Continuous Integration

Overview

Teaching: 70 min
Exercises: 20 min
Questions
  • How can we automate testing?

  • How do we link a repository on GitHub to continuous integration services?

Objectives
  • Explain the concept and benefits of continuous integration.

  • Introduce the GitHub Marketplace as a one-stop shop for continuous integration services.

  • Demonstrate how to setup continuous integration using TravisCI and Codecov.

  • Familiarize learners with YAML configuration files.

Prerequisites

  • All Python code and tests described so far in the lesson.
  • Configured Git and GitHub account (described in set-up)
  • Pushed up-to-date version - with tests - of the molecool project to GitHub.

From Wikipedia, continuous integration (CI) is the practice of merging all developers’ working copies of code to a shared mainline, several times a day. In other words, CI refers to the coupling of version control and unit testing in an automated way. Typically, CI runs either when you commit new code to your project, or beforehand, when you try to merge experimental code into the main repository (through a pull request). CI is useful not only for catching bugs before they reach your fellow developers and your end users, but also for expanding your testing to platforms that are not available to you.

Most CI services are tightly integrated with GitHub. In this episode, we will be using TravisCI, since it is free for open-source projects and integrates nicely with GitHub. Other options you might consider include CircleCI, Azure Pipelines, and the more recent GitHub Actions.

Using any of these services is essentially getting access to empty remote computers that we can configure as we wish. In order to test our projects using Travis, we will have to set up the correct environment and tell Travis what to do.

travis-ci.com vs travis-ci.org

If you type TravisCI in your favorite search engine, you will find two official websites, one ending in .com and another in .org. You should click ontravis-ci.com. The .org website used to be specifically for open-source projects, but Travis has since merged both services. As a student or researcher, you can get the ‘Bootstrap’ plan for free - see here.

Setting up TravisCI

All of Travis’ settings are stored in the .travis.yml file. Note the leading period, which makes this a hidden file in Linux and Mac OS. Fortunately for us, CookieCutter created this file for us and set it up to run our tests with pytest. If you wanted, you could go online to travis-ci.org right now, link it to your repository, and have Travis automatically execute your tests every time you pushed to the repository. You wouldn’t have to worry about how to configure Travis. However, we will go over this file in detail so you can understand what is happening under the hood.

So far in this workshop, we have been working in the molecool/molecool and molecool/tests directories. We will now focus on the .travis.yml file, in the root of your project, and on some other files in the molecool/devtools directory.
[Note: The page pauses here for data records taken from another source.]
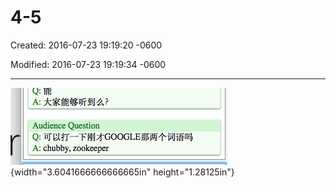 # 4-5

Created: 2016-07-23 19:19:20 -0600

Modified: 2016-07-23 19:19:34 -0600

---

![](../media/Question-4-5-image1.png){width="3.6041666666666665in" height="1.28125in"}



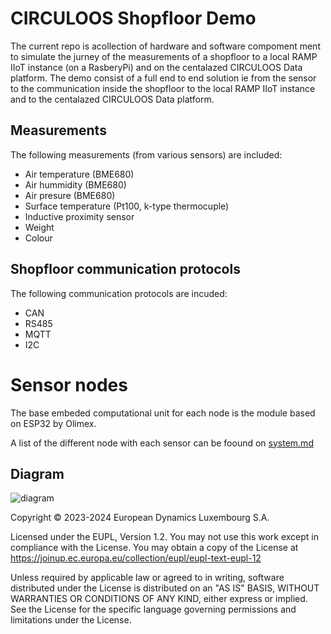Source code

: # CIRCULOOS Shopfloor Demo

The current repo is acollection of hardware and software compoment ment to simulate the jurney of the measurements of a shopfloor to a local RAMP IIoT instance (on a RasberyPi) and on the centalazed CIRCULOOS Data platform.
The demo consist of a full end to end solution ie from the sensor to the communication inside the shopfloor to the local RAMP IIoT instance and to the centalazed CIRCULOOS Data platform.


## Measurements
The following measurements (from various sensors) are included:
- Air temperature (BME680)
- Air hummidity (BME680)
- Air presure (BME680)
- Surface temperature (Pt100, k-type thermocuple)
- Inductive proximity sensor
- Weight
- Colour


## Shopfloor communication protocols 
The following communication protocols are incuded:
- CAN
- RS485 
- MQTT 
- I2C

# Sensor nodes 

The base embeded computational unit for each node is the module based on ESP32 by Olimex.

A list of the different node with each sensor can be foound on [system.md](./system.md)

## Diagram
![diagram](./diagram.png)








Copyright © 2023-2024 European Dynamics Luxembourg S.A.

Licensed under the EUPL, Version 1.2.
You may not use this work except in compliance with the License.
You may obtain a copy of the License at https://joinup.ec.europa.eu/collection/eupl/eupl-text-eupl-12 


Unless required by applicable law or agreed to in writing, software distributed under the License is distributed on an "AS IS" BASIS,
WITHOUT WARRANTIES OR CONDITIONS OF ANY KIND, either express or implied. See the License for the specific language governing permissions and limitations under the License.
First, open the .travis.yml file. You will see something like the following at the top of the file:

language: python

# Run jobs on container-based infrastructure, can be overridden per job

matrix:
  include:
    # Extra includes for OSX since python language is not available by default on OSX
    - os: osx
      language: generic
      env: PYTHON_VER=3.6
    - os: osx
      language: generic
      env: PYTHON_VER=3.7


    - os: linux
      language: generic  # No need to set Python version since its conda
      env: PYTHON_VER=3.6
    - os: linux
      language: generic
      env: PYTHON_VER=3.7

This first section of the file tells Travis which languages our project is written in, and which operating systems and Python versions we want to run our integration on. CookieCutter set up su to test our code on four different systems: OSX with Python 3.6, OSX with Python 3.7, Linux with Python 3.6, and Linux with Python 3.7. By default, Travis will run Ubuntu for the Linux, and will automatically pick the version of both OSX and Ubuntu for you. This is enough for us right now, but if you would want to specify exactly which versions of the operative systems you wanted to run your tests on, you could!
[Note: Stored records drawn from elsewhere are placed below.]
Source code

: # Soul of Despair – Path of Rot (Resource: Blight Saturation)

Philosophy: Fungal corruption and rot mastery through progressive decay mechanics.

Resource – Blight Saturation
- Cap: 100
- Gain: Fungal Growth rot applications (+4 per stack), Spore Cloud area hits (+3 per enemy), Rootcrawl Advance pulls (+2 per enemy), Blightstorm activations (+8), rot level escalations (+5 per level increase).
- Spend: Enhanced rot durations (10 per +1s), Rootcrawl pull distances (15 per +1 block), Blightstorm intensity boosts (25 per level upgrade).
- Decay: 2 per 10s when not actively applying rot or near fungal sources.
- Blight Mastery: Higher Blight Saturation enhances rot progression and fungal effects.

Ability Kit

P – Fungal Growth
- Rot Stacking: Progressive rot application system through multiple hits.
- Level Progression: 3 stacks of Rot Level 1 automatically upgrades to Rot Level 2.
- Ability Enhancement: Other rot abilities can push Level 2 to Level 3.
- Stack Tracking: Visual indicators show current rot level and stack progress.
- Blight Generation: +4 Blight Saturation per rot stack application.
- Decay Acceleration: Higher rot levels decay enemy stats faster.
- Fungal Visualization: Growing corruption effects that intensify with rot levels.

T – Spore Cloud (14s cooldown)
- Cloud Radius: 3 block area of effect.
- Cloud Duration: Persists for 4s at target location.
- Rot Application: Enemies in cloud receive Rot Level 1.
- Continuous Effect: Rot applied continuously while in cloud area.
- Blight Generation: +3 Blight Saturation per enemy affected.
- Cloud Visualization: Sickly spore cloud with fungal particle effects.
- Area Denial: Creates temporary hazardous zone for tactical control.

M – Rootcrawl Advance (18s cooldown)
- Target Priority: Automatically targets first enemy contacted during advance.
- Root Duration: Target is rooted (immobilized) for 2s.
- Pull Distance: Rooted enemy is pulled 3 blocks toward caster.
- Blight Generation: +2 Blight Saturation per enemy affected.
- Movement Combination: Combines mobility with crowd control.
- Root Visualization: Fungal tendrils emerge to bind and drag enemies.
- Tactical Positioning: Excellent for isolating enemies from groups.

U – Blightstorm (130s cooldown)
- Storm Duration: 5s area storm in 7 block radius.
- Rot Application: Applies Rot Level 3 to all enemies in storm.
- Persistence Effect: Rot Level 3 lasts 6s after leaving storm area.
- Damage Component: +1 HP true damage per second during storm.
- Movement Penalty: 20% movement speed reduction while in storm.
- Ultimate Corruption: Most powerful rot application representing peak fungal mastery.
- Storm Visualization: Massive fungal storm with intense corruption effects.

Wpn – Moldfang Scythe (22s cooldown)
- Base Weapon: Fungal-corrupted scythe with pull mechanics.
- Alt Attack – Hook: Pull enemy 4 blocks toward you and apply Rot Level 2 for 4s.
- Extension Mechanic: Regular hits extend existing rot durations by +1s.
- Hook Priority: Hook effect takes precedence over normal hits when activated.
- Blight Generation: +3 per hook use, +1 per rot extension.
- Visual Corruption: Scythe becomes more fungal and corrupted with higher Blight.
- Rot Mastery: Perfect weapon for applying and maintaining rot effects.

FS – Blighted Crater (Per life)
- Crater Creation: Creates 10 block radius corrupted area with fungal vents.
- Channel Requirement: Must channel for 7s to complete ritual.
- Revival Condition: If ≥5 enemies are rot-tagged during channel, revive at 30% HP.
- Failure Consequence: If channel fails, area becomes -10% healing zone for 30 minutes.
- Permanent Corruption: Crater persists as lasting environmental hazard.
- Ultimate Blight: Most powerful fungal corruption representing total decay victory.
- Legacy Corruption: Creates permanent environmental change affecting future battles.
Before we continue, the configuration file is written in YAML and adheres to a set of specifications. Keywords like matrix, include, before_install, and install are specific to Travis and indicate several steps of the entire CI process. You can always refer to the documentation for a list of all the avaialble keywords and a more in-depth explanation of each one.

The second section of the .travis.yml file sets up the testing environment. These commands will run on every combination of OS and Python version specified above.

before_install:
    # Additional info about the build
  - uname -a
  - df -h
  - ulimit -a

    # Install the Python environment
  - source devtools/travis-ci/before_install.sh
  - python -V

The part of this script that really does something is the line source devtools/travis-ci/before_install.sh. This BASH script installs Miniconda in the machine where the CI job is running and configures conda so that our project’s dependencies can be installed. We install Miniconda, instead of using the system’s Python installation, to have full control and reproducibility over the CI process. Once this section completes, Travis has an environment running a particular OS and version of Python, with Miniconda installed.

The next section of the configuration file gives instructions for creating a Conda environment and installing our package. As you can see, these are pretty much the same commands we would run on our terminal window.

install:

    # Create test environment for package
  - python devtools/scripts/create_conda_env.py -n=test -p=$PYTHON_VER devtools/conda-envs/test_env.yaml
    # Activate the test environment
  - conda activate test
    # Build and install package
  - python setup.py develop --no-deps

The first line in this section, starting with -python devtools/scripts, creates a Conda environment named test using the Python script create_conda_env.py and the conda requirements file test_env.yaml. This latter file is particularly important for us, since it tells Travis what packages we need in our testing environment. As such, let’s take a closer look.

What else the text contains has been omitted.